I find this clinging to life, and fear of death is a paradox. Especially since most people (i'm not sure of the statistics here) know that they are not just the body. Since every observation needs a subject and an object, and since we can observe the body, we know we are not it. The same logic also tells us that we are not the mind, that we are something beyond it. Anyway, so why do we fear losing something which we don't even believe is "us". Why do we grieve for those who die? It is only attachment, and we don't really grieve for the dead but for the loss we feel.

4 comments:

Anonymous said...

Sometimes we grieve for the person, if the person who dies is young and had a long way to go in going through all the phases of life. But when the person is old and has lived their life, it is certainly because of our attachment to them.

Juggler said...

"What the mind doesn't know the heart doesn't grieve about"

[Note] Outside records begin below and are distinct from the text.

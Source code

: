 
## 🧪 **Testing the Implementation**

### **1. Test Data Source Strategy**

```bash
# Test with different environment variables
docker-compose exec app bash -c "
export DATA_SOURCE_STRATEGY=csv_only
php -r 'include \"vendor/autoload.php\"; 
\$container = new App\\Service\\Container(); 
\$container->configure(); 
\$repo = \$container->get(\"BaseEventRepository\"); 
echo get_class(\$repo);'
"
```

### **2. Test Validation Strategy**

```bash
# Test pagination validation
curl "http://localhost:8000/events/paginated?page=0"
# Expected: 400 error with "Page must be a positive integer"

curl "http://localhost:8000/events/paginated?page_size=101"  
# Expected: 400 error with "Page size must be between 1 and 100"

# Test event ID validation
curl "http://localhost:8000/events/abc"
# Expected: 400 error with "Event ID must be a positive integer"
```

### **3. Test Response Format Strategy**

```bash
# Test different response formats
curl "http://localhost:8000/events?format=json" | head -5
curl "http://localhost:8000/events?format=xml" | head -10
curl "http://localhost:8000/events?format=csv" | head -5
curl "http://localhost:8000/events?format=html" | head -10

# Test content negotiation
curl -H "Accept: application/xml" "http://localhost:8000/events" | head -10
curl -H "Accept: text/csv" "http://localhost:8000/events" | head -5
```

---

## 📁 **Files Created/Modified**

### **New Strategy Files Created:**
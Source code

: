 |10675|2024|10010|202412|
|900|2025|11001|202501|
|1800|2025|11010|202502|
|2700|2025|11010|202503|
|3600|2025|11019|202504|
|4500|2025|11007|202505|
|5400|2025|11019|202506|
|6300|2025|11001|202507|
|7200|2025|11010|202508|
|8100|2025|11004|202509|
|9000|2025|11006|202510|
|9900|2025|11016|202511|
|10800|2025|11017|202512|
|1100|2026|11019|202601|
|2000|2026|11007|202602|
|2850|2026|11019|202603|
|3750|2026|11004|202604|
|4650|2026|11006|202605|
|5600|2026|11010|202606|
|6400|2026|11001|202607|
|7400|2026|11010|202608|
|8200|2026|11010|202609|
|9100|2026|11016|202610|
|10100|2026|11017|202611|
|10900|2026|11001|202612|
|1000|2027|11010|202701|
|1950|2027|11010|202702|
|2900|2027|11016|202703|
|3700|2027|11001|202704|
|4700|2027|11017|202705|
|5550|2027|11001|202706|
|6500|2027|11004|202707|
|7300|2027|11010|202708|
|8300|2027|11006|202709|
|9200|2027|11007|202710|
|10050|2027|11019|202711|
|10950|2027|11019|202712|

Attachment is in the mind. It is possible to use the power of suggestion to make the mind believe that there is no such thing as attachment. Thus going by my quote above- there will be no grief.

:-)

suemamma said...

You saw how the mother penguin cried when her chick died. She literally moaned. The instinct for the life of one's offspring is very strong in all the higher animals (birds, mammals. It is one of the hardest things for a human parent too, to have one's child die. For that, whatever detachment is practised, I don't think the pain ever quite goes. It's all probably an instinct built in to keep the species going.

Ro said...

s:- as long as one understands that he or she is not "the body", then one ceases to believe in death altogether. therefore, there is no cause for grief. if the person is young or old doesn't matter, there was some purpose to it which we do not understand.

juggler:- yes, my point exactly. without attachment, there would be no grief.

mamma:- its possible that its the instinct which makes parents grieve. but attachment is also an instinct which one has to work on. as long as one has an intellectual conviction of it, then any "grief" experienced can be concluded as due to something internal, not due to the "external" "death".